By Joe Bendel. Kim Woo-jin is a furniture designer, a sensitive hipster job if ever there was one. However, viewers will not envy his cool sounding gig. It is, after all, lonely work and Kim has some peculiarly unique issues that makes it feel ever more so. Shape-shifting romance gets a fresh spin in BAIK’s The Beauty Inside, which opens this Friday in New York.

Ever since he was eighteen, Kim wakes up from each slumber in a different body. He has the same consciousness, but he could be man or woman, young or old, Korean or a foreigner. Naturally he dropped out of school and has never had a relationship past a one-night stand. Refusing to forget his high school friend, Sang-baek discovered Kim’s secret and now manages his exclusive custom-made furniture business. His otherwise lonely world is about to be rocked by Hong E-soo, the beautiful and knowledgeable sales associate at his favorite limited edition furniture store.

Falling hard, Kim will wait until he finally has another handsome face to ask her out. When she says yes, he presses his advantage as best he can, resisting sleep for several days, he manages to make quite an impression, but a crash is inevitable. Despite his disappearing act, Kim cannot make a clean break of it. Eventually he will try to explain himself when he is hired as a sales trainee while outwardly appearing to be a fragile young woman.

Up to a point, BAIK and co-screenwriters Kim Sun-jung and Park Jung-ye adapt Drake Doremus’s corporate-sponsored social-media produced film that you probably haven’t seen in the first place. However, they take the story far deeper, exploring the day-to-day issues that plague Kim’s relationship with the understanding Hong. Some challenges are obvious and comparatively pedestrian, but the overall stress on Hong is more serious than the cloistered Kim initially understands.
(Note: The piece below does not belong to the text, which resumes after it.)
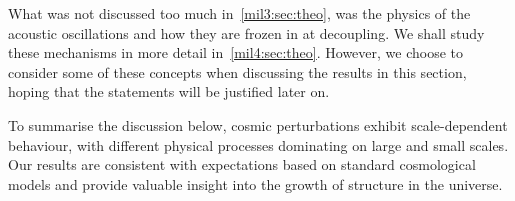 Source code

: 













What was not discussed too much in~\cref{mil3:sec:theo}, was the physics of the acoustic oscillations and how they are frozen in at decoupling. We shall study these mechanisms in more detail in~\cref{mil4:sec:theo}. However, we choose to consider some of these concepts when discussing the results in this section, hoping that the statements will be justified later on.


To summarise the discussion below, cosmic perturbations exhibit scale-dependent behaviour, with different physical processes dominating on large and small scales. Our results are consistent with expectations based on standard cosmological models and provide valuable insight into the growth of structure in the universe.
Beauty Inside sort of compares to the honestly not so bad Adam Sandler vehicle 50 First Dates, but it is more fantastical and more serious in the treatment of its premise. Some real thought went into the implications of Kim’s condition. BAIK also stays faithful to the conceit, by never using a consistent Kim Prime for voiceovers or scenes reflecting how he sees himself. Instead, we have to adapt to a new Kim right along with Hong.

From "The Beauty Inside."

As a result, Beauty Inside is like the Korean It’s a Mad, Mad, Mad, Mad World of intimate romantic fantasies. Not only do some of South Korea’s top stars play Kims, their agents were also press-ganged into service, along with most of the crew. Somehow, everyone seems to connect with the pathos of Kim’s unusual state. Even those appearing briefly manage to express deep angst and loneliness. Yet, none of the leading men Kims can hold a candle to Chun Woo-hee’s delicate vulnerability as the sales trainee Kim. It is also pretty impressive watching Han Hyo-joo’s smart and sophisticated Hong play off dozens of radically different Kims.

Beauty Inside would be one of the best rom-coms of the year, but it is much more rom than com. There are some slightly absurd situations, but what humor there is can never be described as low or broad. For what its worth, the film also seems to be genuinely interested in fine furniture, which is kind of nice. Highly recommended for those who enjoy romantic fantasies that come with surprising substance, The Beauty Inside opens this Friday (9/11) in New York, at the AMC Empire.

LFM GRADE: A

Posted on September 9th, 2015 at 5:28pm.